The MVA fight produced some notably tricky politics, and lobbying on a scale unknown since the days of Antony and Cleopatra. The most seasoned of professionals got to work. One device that confused the issue was creation of something called the Missouri Valley Development Association, with initials MVDA. Regional committees for MVA itself were formed in each appropriate state, and met vehement opposition. Very powerful groups like the Mississippi Valley Association, the National Reclamation Association and a Ten States Committee took sides against MVA, and an imposing list of clubs and such—some thirty in all including such apparently remote entities as the Propeller Club of the United States, the Pittsburgh Coal Exchange, and the Upper Potomac River Board—all joined in. Above all the great power companies came out of holes where they had been hiding since Insull, and began to shout. Not less than 167 different electric and utility companies joined in a national advertising program, with full pages in the weeklies saying LET’S CROSS THESE RIVERS BEFORE WE COME TO ’EM, and calling out that government in any business endangered all business. (As if Pick-Sloan were not the government!) One big advertising agency sent “investigators” all over the valley, and the Post-Dispatch protested that money for this campaign “is said to come … from kickbacks and rebates concealed in the prices that manufacturers … charge the utility companies for materials and equipment.”
The country as a whole—that small minority that was interested at least—was not bowled over by the power companies. The Saturday Evening Post, Collier’s, and Life all printed extremely fair presentations of the issue, which on the whole favored MVA. The Post article in particular, which the Reader’s Digest reprinted, blew some of the froth away and gave the authority idea considerable sympathy. Incidentally one of the most consistent and aggressive supporters of MVA is, of all sheets in the world, the New York Daily News, which printed at least four full column editorials warmly advocating it during the winter of discussion. The valley concept is so big, in fact, that it cuts across most categories. For instance such an inveterate opponent of New Dealism, socialism, and Washington bureaucracy as Louis Bromfield is a fanatic partisan for TVA; so is a man who on every other count would be judged an extreme reactionary, Congressman John E. Rankin.

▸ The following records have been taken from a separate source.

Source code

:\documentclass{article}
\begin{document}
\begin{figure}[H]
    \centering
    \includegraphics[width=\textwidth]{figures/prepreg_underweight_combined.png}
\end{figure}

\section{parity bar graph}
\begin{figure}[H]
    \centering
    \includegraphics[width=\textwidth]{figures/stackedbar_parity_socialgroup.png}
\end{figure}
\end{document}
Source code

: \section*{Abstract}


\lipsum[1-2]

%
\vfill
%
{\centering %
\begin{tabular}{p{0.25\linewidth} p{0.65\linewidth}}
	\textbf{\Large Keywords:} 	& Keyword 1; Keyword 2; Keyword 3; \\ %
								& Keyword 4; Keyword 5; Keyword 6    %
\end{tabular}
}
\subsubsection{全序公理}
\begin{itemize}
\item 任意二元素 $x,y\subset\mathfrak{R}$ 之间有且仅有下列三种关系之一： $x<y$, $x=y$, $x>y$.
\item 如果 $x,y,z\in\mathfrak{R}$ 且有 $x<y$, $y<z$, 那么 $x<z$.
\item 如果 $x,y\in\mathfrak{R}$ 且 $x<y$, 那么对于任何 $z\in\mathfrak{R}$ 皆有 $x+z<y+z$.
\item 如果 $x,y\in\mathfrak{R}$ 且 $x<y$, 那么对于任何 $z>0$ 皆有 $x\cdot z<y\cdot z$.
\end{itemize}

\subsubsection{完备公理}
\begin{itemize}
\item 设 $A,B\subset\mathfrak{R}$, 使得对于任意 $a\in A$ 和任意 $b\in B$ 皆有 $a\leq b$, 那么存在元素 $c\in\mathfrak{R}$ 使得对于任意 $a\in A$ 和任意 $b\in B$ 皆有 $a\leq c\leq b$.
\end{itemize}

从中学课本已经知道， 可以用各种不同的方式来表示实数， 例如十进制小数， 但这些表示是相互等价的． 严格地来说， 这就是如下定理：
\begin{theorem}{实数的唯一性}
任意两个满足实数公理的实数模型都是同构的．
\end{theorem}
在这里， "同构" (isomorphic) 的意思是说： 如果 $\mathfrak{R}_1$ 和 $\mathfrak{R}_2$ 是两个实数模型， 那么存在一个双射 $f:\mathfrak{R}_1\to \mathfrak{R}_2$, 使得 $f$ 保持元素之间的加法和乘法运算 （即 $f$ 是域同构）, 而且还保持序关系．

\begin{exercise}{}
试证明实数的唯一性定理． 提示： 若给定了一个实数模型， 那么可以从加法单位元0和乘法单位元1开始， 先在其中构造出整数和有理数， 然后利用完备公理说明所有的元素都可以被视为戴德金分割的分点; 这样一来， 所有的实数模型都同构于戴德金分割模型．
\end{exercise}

To sum up, supporters of MVA, dormant but still kicking, may take comfort in the odd irony that it was they who served to bring Pick and Sloan together. And all good Americans, keeping their fingers crossed, must hope vigorously that the Pick-Sloan scheme will work well, if indeed MVA should ever be buried beyond resuscitation.
1 Stanley Vestal, The Missouri, in the Rivers of America series.
2 For further word about soil see Chapter 43 below.
3 In a statement to a U. S. Senate subcommittee, September 22, 1945. Mr. Howard is the author of Montana, High, Wide, and Handsome, cited above.